76 Second, as is apparent from paragraph 73 above, the right to a period of paid annual leave constitutes an individual right of each worker, which is granted to that worker in a mandatory and unconditional manner by EU law.
77 Therefore, Clause 5(1) of the Framework Agreement cannot be interpreted as meaning that the application of measures taken by a Member State to penalise the misuse of successive fixed-term employment contracts and to nullify the consequences thereof could be conditional on a requirement, for the worker concerned, to waive a right conferred on him or her by EU law pursuant to Clause 4 of that agreement. Clause 5(1) and Clause 4 of the Framework Agreement have independent scopes, designed to penalise such abuse and to ensure equivalent treatment of workers when they work on the basis of a fixed-term employment relationship, respectively.
78 Thus, the national legislation which penalises the misuse of successive fixed-term employment relationships by providing for the possibility for an honorary member of the judiciary to have his or her relationships converted into an employment relationship of indefinite duration cannot be conditional on a requirement, for that member of the judiciary, to waive the rights conferred on him or her by EU law.

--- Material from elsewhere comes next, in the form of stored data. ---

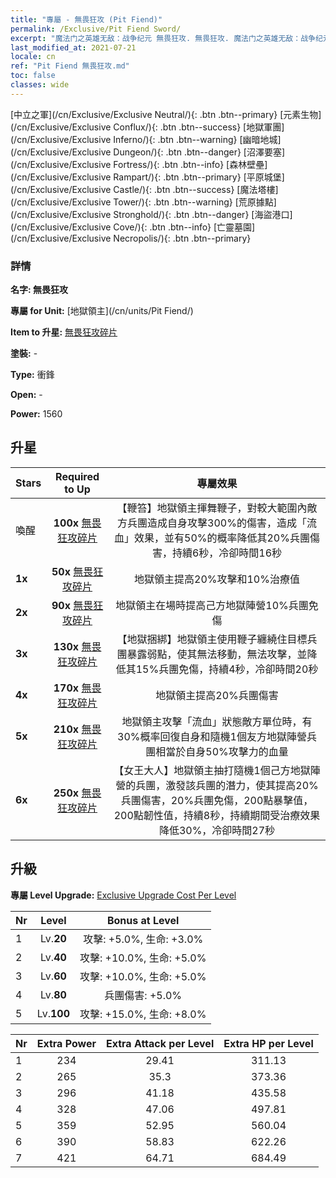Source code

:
 ```yaml
---
title: "專屬 - 無畏狂攻 (Pit Fiend)"
permalink: /Exclusive/Pit Fiend Sword/
excerpt: "魔法门之英雄无敌：战争纪元 無畏狂攻. 無畏狂攻. 魔法门之英雄无敌：战争纪元 專屬 無畏狂攻. 地獄領主 專屬."
last_modified_at: 2021-07-21
locale: cn
ref: "Pit Fiend 無畏狂攻.md"
toc: false
classes: wide
---
```

 [中立之軍](/cn/Exclusive/Exclusive Neutral/){: .btn .btn--primary} [元素生物](/cn/Exclusive/Exclusive Conflux/){: .btn .btn--success} [地獄軍團](/cn/Exclusive/Exclusive Inferno/){: .btn .btn--warning} [幽暗地城](/cn/Exclusive/Exclusive Dungeon/){: .btn .btn--danger} [沼澤要塞](/cn/Exclusive/Exclusive Fortress/){: .btn .btn--info} [森林壁壘](/cn/Exclusive/Exclusive Rampart/){: .btn .btn--primary} [平原城堡](/cn/Exclusive/Exclusive Castle/){: .btn .btn--success} [魔法塔樓](/cn/Exclusive/Exclusive Tower/){: .btn .btn--warning} [荒原據點](/cn/Exclusive/Exclusive Stronghold/){: .btn .btn--danger} [海盜港口](/cn/Exclusive/Exclusive Cove/){: .btn .btn--info} [亡靈墓園](/cn/Exclusive/Exclusive Necropolis/){: .btn .btn--primary} 

### 詳情
 **名字: 無畏狂攻** 

 **專屬 for Unit:** [地獄領主](/cn/units/Pit Fiend/) 

 **Item to 升星:** [無畏狂攻碎片](/cn/Items/con_912/)

 **塗裝:** -

 **Type:** 衝鋒

 **Open:** -

 **Power:** 1560

## 升星

  |     Stars    |  Required to Up | 專屬效果 |
  |:-------------|:---------------:|:---------------:|
  |  喚醒  | **100x** [無畏狂攻碎片](/cn/Items/con_912/) | 【鞭笞】地獄領主揮舞鞭子，對較大範圍內敵方兵團造成自身攻擊300%的傷害，造成「流血」效果，並有50%的概率降低其20%兵團傷害，持續6秒，冷卻時間16秒 |
  | **1x** <i class="fas fa-star"/> | **50x** [無畏狂攻碎片](/cn/Items/con_912/) | 地獄領主提高20%攻擊和10%治療值 |
  | **2x** <i class="fas fa-star"/> | **90x** [無畏狂攻碎片](/cn/Items/con_912/) | 地獄領主在場時提高己方地獄陣營10%兵團免傷 |
  | **3x** <i class="fas fa-star"/> | **130x** [無畏狂攻碎片](/cn/Items/con_912/) | 【地獄捆綁】地獄領主使用鞭子纏繞住目標兵團暴露弱點，使其無法移動，無法攻擊，並降低其15%兵團免傷，持續4秒，冷卻時間20秒 |
  | **4x** <i class="fas fa-star"/> | **170x** [無畏狂攻碎片](/cn/Items/con_912/) | 地獄領主提高20%兵團傷害 |
  | **5x** <i class="fas fa-star"/> | **210x** [無畏狂攻碎片](/cn/Items/con_912/) | 地獄領主攻擊「流血」狀態敵方單位時，有30%概率回復自身和隨機1個友方地獄陣營兵團相當於自身50%攻擊力的血量 |
  | **6x** <i class="fas fa-star"/> | **250x** [無畏狂攻碎片](/cn/Items/con_912/) | 【女王大人】地獄領主抽打隨機1個己方地獄陣營的兵團，激發該兵團的潛力，使其提高20%兵團傷害，20%兵團免傷，200點暴擊值，200點韌性值，持續8秒，持續期間受治療效果降低30%，冷卻時間27秒 |


## 升級
 **專屬 Level Upgrade:** [Exclusive Upgrade Cost Per Level](/Exclusive/ExclusiveUpgradeCostPerLevel/)

  |  Nr  |   Level  | Bonus at Level |
  |:-----|:--------:|:--------------:|
  | 1 | Lv.**20** | 攻擊: +5.0%, 生命: +3.0% |
  | 2 | Lv.**40** | 攻擊: +10.0%, 生命: +5.0% |
  | 3 | Lv.**60** | 攻擊: +10.0%, 生命: +5.0% |
  | 4 | Lv.**80** | 兵團傷害: +5.0% |
  | 5 | Lv.**100** | 攻擊: +15.0%, 生命: +8.0% |


  |  Nr  |  Extra Power | Extra Attack per Level | Extra HP per Level |
  |:-----|:--------:|:--------:|:--------:|
  | 1 | 234 | 29.41 | 311.13 |
  | 2 | 265 | 35.3 | 373.36 |
  | 3 | 296 | 41.18 | 435.58 |
  | 4 | 328 | 47.06 | 497.81 |
  | 5 | 359 | 52.95 | 560.04 |
  | 6 | 390 | 58.83 | 622.26 |
  | 7 | 421 | 64.71 | 684.49 |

79 In the light of the foregoing considerations, the answer to the questions referred is that Clause 5(1) of the Framework Agreement, read in conjunction with Clause 4 of that agreement, Article 7 of Directive 2003/88 and Article 31(2) of the Charter must be interpreted as precluding national legislation, intended to penalise the misuse of successive fixed-term employment contracts, which makes the application, for serving honorary members of the judiciary, to participate in an assessment procedure in order to be confirmed up to the age of 70, subject to the requirement to waive the right to paid annual leave arising from EU law, relating to their previous honorary employment relationship.
Costs
80 Since these proceedings are, for the parties to the main proceedings, a step in the action pending before the referring court, the decision on costs is a matter for that court. Costs incurred in submitting observations to the Court, other than the costs of those parties, are not recoverable.

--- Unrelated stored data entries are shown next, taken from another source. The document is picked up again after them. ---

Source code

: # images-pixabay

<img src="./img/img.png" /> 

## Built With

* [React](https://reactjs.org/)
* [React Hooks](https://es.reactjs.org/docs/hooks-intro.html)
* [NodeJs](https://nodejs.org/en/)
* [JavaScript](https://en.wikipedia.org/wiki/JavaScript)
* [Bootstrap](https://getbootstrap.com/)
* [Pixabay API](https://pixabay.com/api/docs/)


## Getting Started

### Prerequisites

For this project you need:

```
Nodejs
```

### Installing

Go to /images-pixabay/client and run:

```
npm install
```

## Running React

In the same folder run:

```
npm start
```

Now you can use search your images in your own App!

On those grounds, the Court (Fourth Chamber) hereby rules:
Clause 5(1) of the Framework Agreement on fixed-term work, concluded on 18 March 1999, set out in the annex to Council Directive 1999/70/EC of 28 June 1999 concerning the Framework Agreement on fixed-term work concluded by ETUC, UNICE and CEEP, read in conjunction with Clause 4 of that agreement, Article 7 of Directive 2003/88/EC of the European Parliament and of the Council of 4 November 2003 concerning certain aspects of the organisation of working time, and Article 31(2) of the Charter of Fundamental Rights of the European Union,
must be interpreted as precluding national legislation, intended to penalise the misuse of successive fixed-term employment contracts, which makes the application, for serving honorary members of the judiciary, to participate in an assessment procedure in order to be confirmed up to the age of 70, subject to the requirement to waive the right to paid annual leave arising from EU law, relating to their previous honorary employment relationship.
[Signatures]
* Language of the case: Italian.
i The name of the present case is a fictitious name. It does not correspond to the real name of any party to the proceedings.